In an election year, political ad spend is set to surge, and political advertisers will need more support navigating an increasingly complicated digital media ecosystem.
With that in mind, programmatic and adtech partner Digital Remedy has launched The Political Desk, a dedicated division focused on helping political campaigns, advocacy groups, and issue-based organizations plan, activate, and measure digital campaigns.
(By the way, the logo featured above is very cool.)
Why This Matters:
With the midterms approaching, political ad spend is expected to rise sharply. According to AdImpact, midterm spending will eclipse $10.8 billion, setting a new record.
CTV is expected to be a major beneficiary — and the only channel to grow in U.S. political ad spend this year compared with the last cycle — and Digital Remedy says The Political Desk will give campaigns access to premium inventory, including live sports across the NFL, MLB, and NBA, as well as awards programming.
As a product complement to The Political Desk, the company has also launched VoterReach, a household-level intelligence solution designed to help campaigns better understand reach, audience overlap, and media efficiency at the district level.

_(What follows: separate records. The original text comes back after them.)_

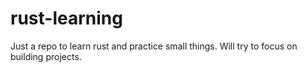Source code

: # rust-learning
Just a repo to learn rust and practice small things. Will try to focus on building projects.

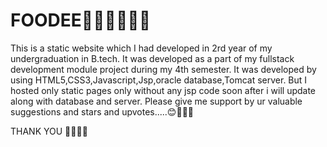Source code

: # FOODEE🍔🍕🍟🥳🤤😛
This is a static website which I had developed in 2rd year of my undergraduation in B.tech.
It was developed as a part of my fullstack development module project during my 4th semester.
It was developed by using HTML5,CSS3,Javascript,Jsp,oracle database,Tomcat server.
But I hosted only static pages only without any jsp code soon after i will update along with database and server.
Please give me support by ur valuable suggestions and stars and upvotes.....😊🤝🎉✨

THANK YOU 🤗🤗🤩🎊
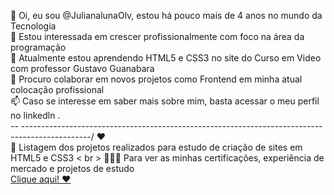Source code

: 👋 Oi, eu sou @JulianalunaOlv, estou há pouco mais de 4 anos no mundo da Tecnologia <br>
👀 Estou interessada em crescer profissionalmente com foco na área da programação  <br>
🌱 Atualmente estou aprendendo HTML5 e CSS3 no site do Curso em Video com professor Gustavo Guanabara  <br>
💞️ Procuro colaborar em novos projetos como Frontend em minha atual colocação profissional  <br>
📫 Caso se interesse em saber mais sobre mim, basta acessar o meu perfil no linkedln . <br>
-- -----------------------------------------------------------------------------------------------/ ♥  <br>
📘 Listagem dos projetos realizados para estudo de criação de sites em HTML5 e CSS3   < br >
👩🏻‍💻  Para ver as minhas certificações, experiência de mercado e projetos de estudo <br>
        <a href="https://julianalunaolv.github.io/projeto1/">Clique aqui! ♥ </a>
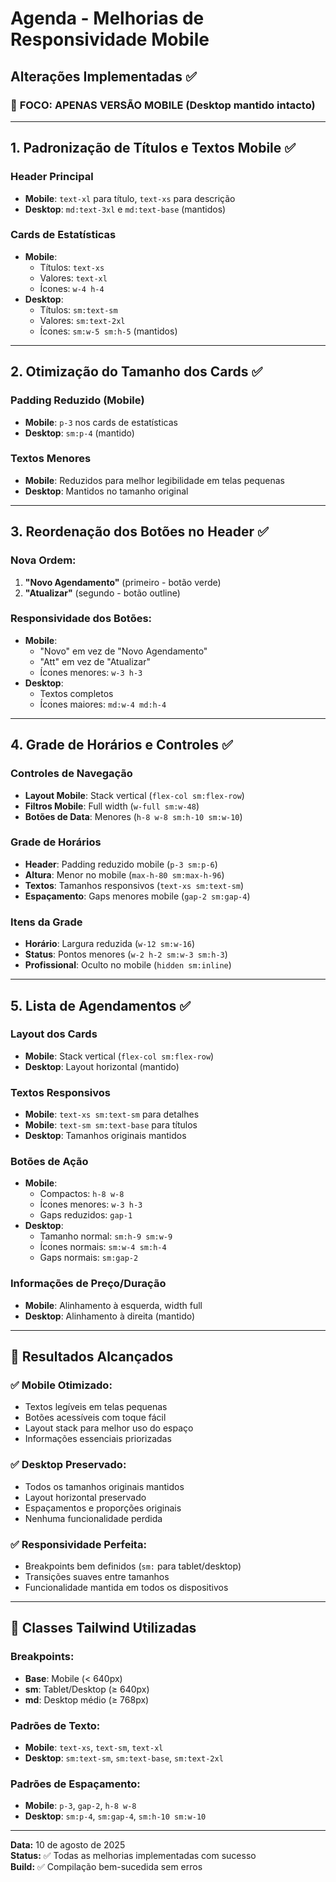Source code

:# Agenda - Melhorias de Responsividade Mobile

## Alterações Implementadas ✅

### 📱 **FOCO: APENAS VERSÃO MOBILE** (Desktop mantido intacto)

---

## **1. Padronização de Títulos e Textos Mobile** ✅

### Header Principal
- **Mobile**: `text-xl` para título, `text-xs` para descrição
- **Desktop**: `md:text-3xl` e `md:text-base` (mantidos)

### Cards de Estatísticas
- **Mobile**: 
  - Títulos: `text-xs` 
  - Valores: `text-xl`
  - Ícones: `w-4 h-4`
- **Desktop**: 
  - Títulos: `sm:text-sm` 
  - Valores: `sm:text-2xl`
  - Ícones: `sm:w-5 sm:h-5` (mantidos)

---

## **2. Otimização do Tamanho dos Cards** ✅

### Padding Reduzido (Mobile)
- **Mobile**: `p-3` nos cards de estatísticas
- **Desktop**: `sm:p-4` (mantido)

### Textos Menores
- **Mobile**: Reduzidos para melhor legibilidade em telas pequenas
- **Desktop**: Mantidos no tamanho original

---

## **3. Reordenação dos Botões no Header** ✅

### Nova Ordem:
1. **"Novo Agendamento"** (primeiro - botão verde)
2. **"Atualizar"** (segundo - botão outline)

### Responsividade dos Botões:
- **Mobile**: 
  - "Novo" em vez de "Novo Agendamento"
  - "Att" em vez de "Atualizar" 
  - Ícones menores: `w-3 h-3`
- **Desktop**: 
  - Textos completos 
  - Ícones maiores: `md:w-4 md:h-4`

---

## **4. Grade de Horários e Controles** ✅

### Controles de Navegação
- **Layout Mobile**: Stack vertical (`flex-col sm:flex-row`)
- **Filtros Mobile**: Full width (`w-full sm:w-48`)
- **Botões de Data**: Menores (`h-8 w-8 sm:h-10 sm:w-10`)

### Grade de Horários
- **Header**: Padding reduzido mobile (`p-3 sm:p-6`)
- **Altura**: Menor no mobile (`max-h-80 sm:max-h-96`)
- **Textos**: Tamanhos responsivos (`text-xs sm:text-sm`)
- **Espaçamento**: Gaps menores mobile (`gap-2 sm:gap-4`)

### Itens da Grade
- **Horário**: Largura reduzida (`w-12 sm:w-16`)
- **Status**: Pontos menores (`w-2 h-2 sm:w-3 sm:h-3`)
- **Profissional**: Oculto no mobile (`hidden sm:inline`)

---

## **5. Lista de Agendamentos** ✅

### Layout dos Cards
- **Mobile**: Stack vertical (`flex-col sm:flex-row`)
- **Desktop**: Layout horizontal (mantido)

### Textos Responsivos
- **Mobile**: `text-xs sm:text-sm` para detalhes
- **Mobile**: `text-sm sm:text-base` para títulos
- **Desktop**: Tamanhos originais mantidos

### Botões de Ação
- **Mobile**: 
  - Compactos: `h-8 w-8` 
  - Ícones menores: `w-3 h-3`
  - Gaps reduzidos: `gap-1`
- **Desktop**: 
  - Tamanho normal: `sm:h-9 sm:w-9`
  - Ícones normais: `sm:w-4 sm:h-4`
  - Gaps normais: `sm:gap-2`

### Informações de Preço/Duração
- **Mobile**: Alinhamento à esquerda, width full
- **Desktop**: Alinhamento à direita (mantido)

---

## **🎯 Resultados Alcançados**

### ✅ **Mobile Otimizado:**
- Textos legíveis em telas pequenas
- Botões acessíveis com toque fácil
- Layout stack para melhor uso do espaço
- Informações essenciais priorizadas

### ✅ **Desktop Preservado:**
- Todos os tamanhos originais mantidos
- Layout horizontal preservado
- Espaçamentos e proporções originais
- Nenhuma funcionalidade perdida

### ✅ **Responsividade Perfeita:**
- Breakpoints bem definidos (`sm:` para tablet/desktop)
- Transições suaves entre tamanhos
- Funcionalidade mantida em todos os dispositivos

---

## **🔧 Classes Tailwind Utilizadas**

### Breakpoints:
- **Base**: Mobile (< 640px)
- **sm**: Tablet/Desktop (≥ 640px)
- **md**: Desktop médio (≥ 768px)

### Padrões de Texto:
- **Mobile**: `text-xs`, `text-sm`, `text-xl`
- **Desktop**: `sm:text-sm`, `sm:text-base`, `sm:text-2xl`

### Padrões de Espaçamento:
- **Mobile**: `p-3`, `gap-2`, `h-8 w-8`
- **Desktop**: `sm:p-4`, `sm:gap-4`, `sm:h-10 sm:w-10`

---

**Data:** 10 de agosto de 2025  
**Status:** ✅ Todas as melhorias implementadas com sucesso  
**Build:** ✅ Compilação bem-sucedida sem erros
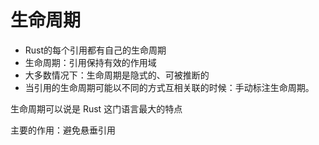 # 生命周期

- Rust的每个引用都有自己的生命周期
- 生命周期：引用保持有效的作用域
- 大多数情况下：生命周期是隐式的、可被推断的
- 当引用的生命周期可能以不同的方式互相关联的时候：手动标注生命周期。

生命周期可以说是 Rust 这门语言最大的特点

主要的作用：避免悬垂引用
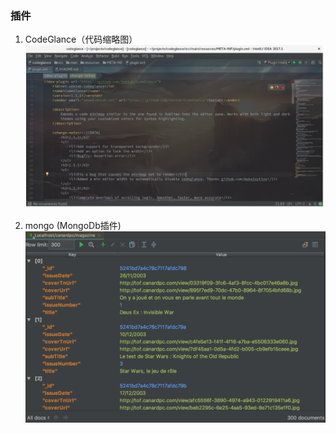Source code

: ### 插件
1. CodeGlance（代码缩略图）
   ![CodeGlance](./images/webstom-codeglance.jpg)

2. mongo (MongoDb插件)
   ![mongo](./images/webstom-mongo.png)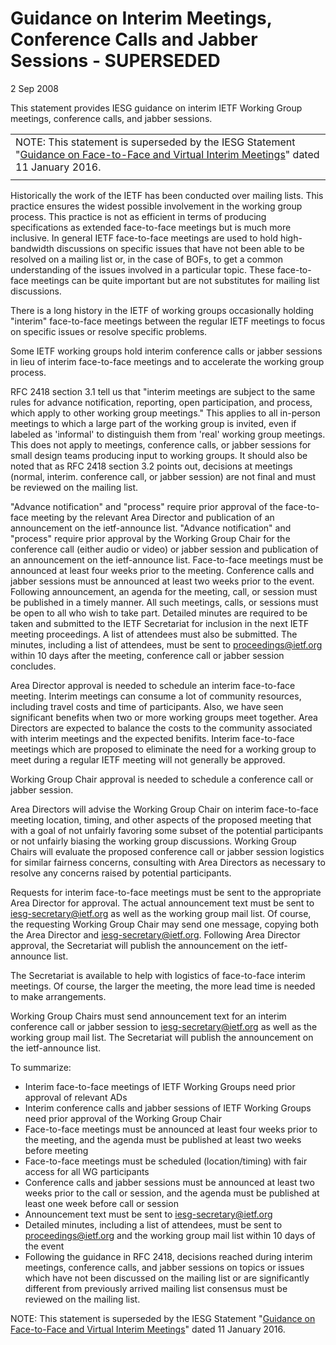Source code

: Guidance on Interim Meetings, Conference Calls and Jabber Sessions - SUPERSEDED
===============================================================================

2 Sep 2008

This statement provides IESG guidance on interim IETF Working Group meetings, conference calls, and jabber sessions.



|  |
| --- |
| NOTE: This statement is superseded by the IESG Statement "[Guidance on Face-to-Face and Virtual Interim Meetings](https://www.ietf.org/about/groups/iesg/statements/interim-meetings-guidance-2016-01-11/)" dated 11 January 2016. |
|  |

Historically the work of the IETF has been conducted over mailing lists. This practice ensures the widest possible involvement in the working group process. This practice is not as efficient in terms of producing specifications as extended face-to-face meetings but is much more inclusive. In general IETF face-to-face meetings are used to hold high-bandwidth discussions on specific issues that have not been able to be resolved on a mailing list or, in the case of BOFs, to get a common understanding of the issues involved in a particular topic. These face-to-face meetings can be quite important but are not substitutes for mailing list discussions. 

There is a long history in the IETF of working groups occasionally holding "interim" face-to-face meetings between the regular IETF meetings to focus on specific issues or resolve specific problems. 

Some IETF working groups hold interim conference calls or jabber sessions in lieu of interim face-to-face meetings and to accelerate the working group process. 

RFC 2418 section 3.1 tell us that "interim meetings are subject to the same rules for advance notification, reporting, open participation, and process, which apply to other working group meetings." This applies to all in-person meetings to which a large part of the working group is invited, even if labeled as 'informal' to distinguish them from 'real' working group meetings. This does not apply to meetings, conference calls, or jabber sessions for small design teams producing input to working groups. It should also be noted that as RFC 2418 section 3.2 points out, decisions at meetings (normal, interim. conference call, or jabber session) are not final and must be reviewed on the mailing list. 

"Advance notification" and "process" require prior approval of the face-to-face meeting by the relevant Area Director and publication of an announcement on the ietf-announce list. "Advance notification" and "process" require prior approval by the Working Group Chair for the conference call (either audio or video) or jabber session and publication of an announcement on the ietf-announce list. Face-to-face meetings must be announced at least four weeks prior to the meeting. Conference calls and jabber sessions must be announced at least two weeks prior to the event. Following announcement, an agenda for the meeting, call, or session must be published in a timely manner. All such meetings, calls, or sessions must be open to all who wish to take part. Detailed minutes are required to be taken and submitted to the IETF Secretariat for inclusion in the next IETF meeting proceedings. A list of attendees must also be submitted. The minutes, including a list of attendees, must be sent to proceedings@ietf.org within 10 days after the meeting, conference call or jabber session concludes. 

Area Director approval is needed to schedule an interim face-to-face meeting. Interim meetings can consume a lot of community resources, including travel costs and time of participants. Also, we have seen significant benefits when two or more working groups meet together. Area Directors are expected to balance the costs to the community associated with interim meetings and the expected benifits. Interim face-to-face meetings which are proposed to eliminate the need for a working group to meet during a regular IETF meeting will not generally be approved. 

Working Group Chair approval is needed to schedule a conference call or jabber session. 

Area Directors will advise the Working Group Chair on interim face-to-face meeting location, timing, and other aspects of the proposed meeting that with a goal of not unfairly favoring some subset of the potential participants or not unfairly biasing the working group discussions. Working Group Chairs will evaluate the proposed conference call or jabber session logistics for similar fairness concerns, consulting with Area Directors as necessary to resolve any concerns raised by potential participants. 

Requests for interim face-to-face meetings must be sent to the appropriate Area Director for approval. The actual announcement text must be sent to iesg-secretary@ietf.org as well as the working group mail list. Of course, the requesting Working Group Chair may send one message, copying both the Area Director and iesg-secretary@ietf.org. Following Area Director approval, the Secretariat will publish the announcement on the ietf-announce list. 

The Secretariat is available to help with logistics of face-to-face interim meetings. Of course, the larger the meeting, the more lead time is needed to make arrangements. 

Working Group Chairs must send announcement text for an interim conference call or jabber session to iesg-secretary@ietf.org as well as the working group mail list. The Secretariat will publish the announcement on the ietf-announce list. 

To summarize: 

* Interim face-to-face meetings of IETF Working Groups need prior approval of relevant ADs
* Interim conference calls and jabber sessions of IETF Working Groups need prior approval of the Working Group Chair
* Face-to-face meetings must be announced at least four weeks prior to the meeting, and the agenda must be published at least two weeks before meeting
* Face-to-face meetings must be scheduled (location/timing) with fair access for all WG participants
* Conference calls and jabber sessions must be announced at least two weeks prior to the call or session, and the agenda must be published at least one week before call or session
* Announcement text must be sent to iesg-secretary@ietf.org
* Detailed minutes, including a list of attendees, must be sent to proceedings@ietf.org and the working group mail list within 10 days of the event
* Following the guidance in RFC 2418, decisions reached during interim meetings, conference calls, and jabber sessions on topics or issues which have not been discussed on the mailing list or are significantly different from previously arrived mailing list consensus must be reviewed on the mailing list.

  


NOTE: This statement is superseded by the IESG Statement "[Guidance on Face-to-Face and Virtual Interim Meetings](/about/groups/iesg/statements/interim-meetings-guidance-2016-01-11/)" dated 11 January 2016.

VoterReach maps campaign delivery data to congressional and state legislative districts, giving campaigns clearer visibility into which voter households they are reaching, where frequency may be too high, and where budget can be shifted to drive incremental reach.
Experts React:
Digital Remedy has also hired Sally Furlong, a political media veteran, to help lead the division’s growth. Here’s what she had to say about the launch:
“Political buyers need a partner who can move at campaign speed, launching in hours, not days, with the flexibility to scale up or pull back as the race demands. What I hear most from agencies and campaign teams is that they want granular targeting, real transparency into where their media is running, and measurement that maps to the districts they’re actually trying to win. That’s exactly what The Political Desk was built to deliver.”
Our Take:
Political advertising is a major growth opportunity this year, and it’s great to see adtech and media companies acknowledge that directly.
That matters because political campaigns have many of the same needs as commercial advertisers — audience targeting, premium inventory, transparency, and measurement — but they operate on compressed timelines and with higher stakes. If CTV is where political dollars are mostly moving, more companies will likely/should build dedicated offerings around it.
AdTechRadar is owned by Chris Harihar, an EVP at Mod Op. Digital Remedy is a Mod Op client.